As a mark of respect, City players will wear black armbands for next Saturday's home game against Sheffield Wednesday, which will be preceded by one minute's applause.

Gavin died at the Arthur Rank Hospice, in his home county of Cambridgeshire, on Tuesday night with his wife, Bridie, 78, and his family by his side.

Sharon Budworth, from Huntingdon, the youngest of the couple's five children, paid tribute to her father's bravery, on and off the field.

She said: “We're all very, very proud of him - he's always been such a strong and lovely man, even to the end.

“I'm very proud of him because he had quite a lot of illness, but he was a remarkably fit man. He just had this inner strength to learn to live with everything that life threw at him and just took it on the chin and got on with it - he was just so strong.”

Mrs Budworth said her father would be fondly remembered by his five children, 13 grandchildren, and seven grandchildren.

FAI official website: “Gavin, who was born in Limerick, won seven caps between 1949 and 1956 and had the unique distinction of book-ending his international career with his two goals.

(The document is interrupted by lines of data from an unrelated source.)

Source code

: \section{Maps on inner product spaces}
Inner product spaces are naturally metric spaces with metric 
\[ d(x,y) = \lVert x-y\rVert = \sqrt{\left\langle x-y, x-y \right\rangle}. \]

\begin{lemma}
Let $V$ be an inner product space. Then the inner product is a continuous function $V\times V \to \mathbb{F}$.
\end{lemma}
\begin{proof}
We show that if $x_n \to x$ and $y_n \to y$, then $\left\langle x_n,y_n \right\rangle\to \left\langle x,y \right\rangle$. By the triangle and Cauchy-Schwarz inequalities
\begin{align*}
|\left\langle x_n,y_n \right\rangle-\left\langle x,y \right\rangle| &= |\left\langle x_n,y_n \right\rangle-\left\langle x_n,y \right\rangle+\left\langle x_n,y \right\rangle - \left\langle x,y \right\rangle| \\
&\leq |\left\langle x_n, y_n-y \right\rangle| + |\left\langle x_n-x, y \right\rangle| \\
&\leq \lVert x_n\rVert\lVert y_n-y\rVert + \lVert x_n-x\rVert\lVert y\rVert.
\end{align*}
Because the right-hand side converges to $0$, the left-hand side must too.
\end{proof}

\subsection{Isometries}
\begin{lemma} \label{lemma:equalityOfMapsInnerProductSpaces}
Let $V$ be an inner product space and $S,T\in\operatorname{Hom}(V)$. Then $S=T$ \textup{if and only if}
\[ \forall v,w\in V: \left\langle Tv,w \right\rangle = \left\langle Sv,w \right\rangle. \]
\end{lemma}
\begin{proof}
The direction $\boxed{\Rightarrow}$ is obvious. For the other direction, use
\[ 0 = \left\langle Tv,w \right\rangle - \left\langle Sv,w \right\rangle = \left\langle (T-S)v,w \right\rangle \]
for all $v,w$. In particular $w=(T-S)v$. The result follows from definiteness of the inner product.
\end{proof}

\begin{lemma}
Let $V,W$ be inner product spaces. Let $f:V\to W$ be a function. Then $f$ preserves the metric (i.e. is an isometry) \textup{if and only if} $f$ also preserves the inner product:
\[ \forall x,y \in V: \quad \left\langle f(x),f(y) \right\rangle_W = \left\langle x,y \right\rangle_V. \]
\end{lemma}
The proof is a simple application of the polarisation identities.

“He made his debut against Finland on September 8, 1949, and set Ireland on their way to a 3-0 victory, and their first ever win in a World Cup qualifier, by scoring direct from a corner.

“His last appearance in an Ireland shirt was against Denmark on October 3, 1956, when he netted from the penalty spot to give Ireland a 2-1 victory.”

Norwich City chairman Roger Munby: “Everybody at Norwich City is saddened to hear of the passing of our all-time record goalscorer.

“His place in Canary legend is secure forever and our thoughts are of course with his wife, Bridie, children Catherine, Mary, Patrick, Susan and Sharon, grandchildren and great-grandchildren.”

Peter Roberts, The Division One Story (1978): “Johnny is still something of a legend among those who recall his right wing aggression, and scoring potential, especially going in to meet those crosses from the left from Tom Docherty.”

Ted Bell, On the Ball City (1972): “His total of 132 goals still stands as a club record - a remarkable achievement for a man who played most of his football for City on the right wing.

“Deadliest of finishers, Gavin never showed his eye for the scoring chance more effectively than when he had Tom Docherty operating on the opposite wing, pin-pointing long crosses into the Irishman's path.”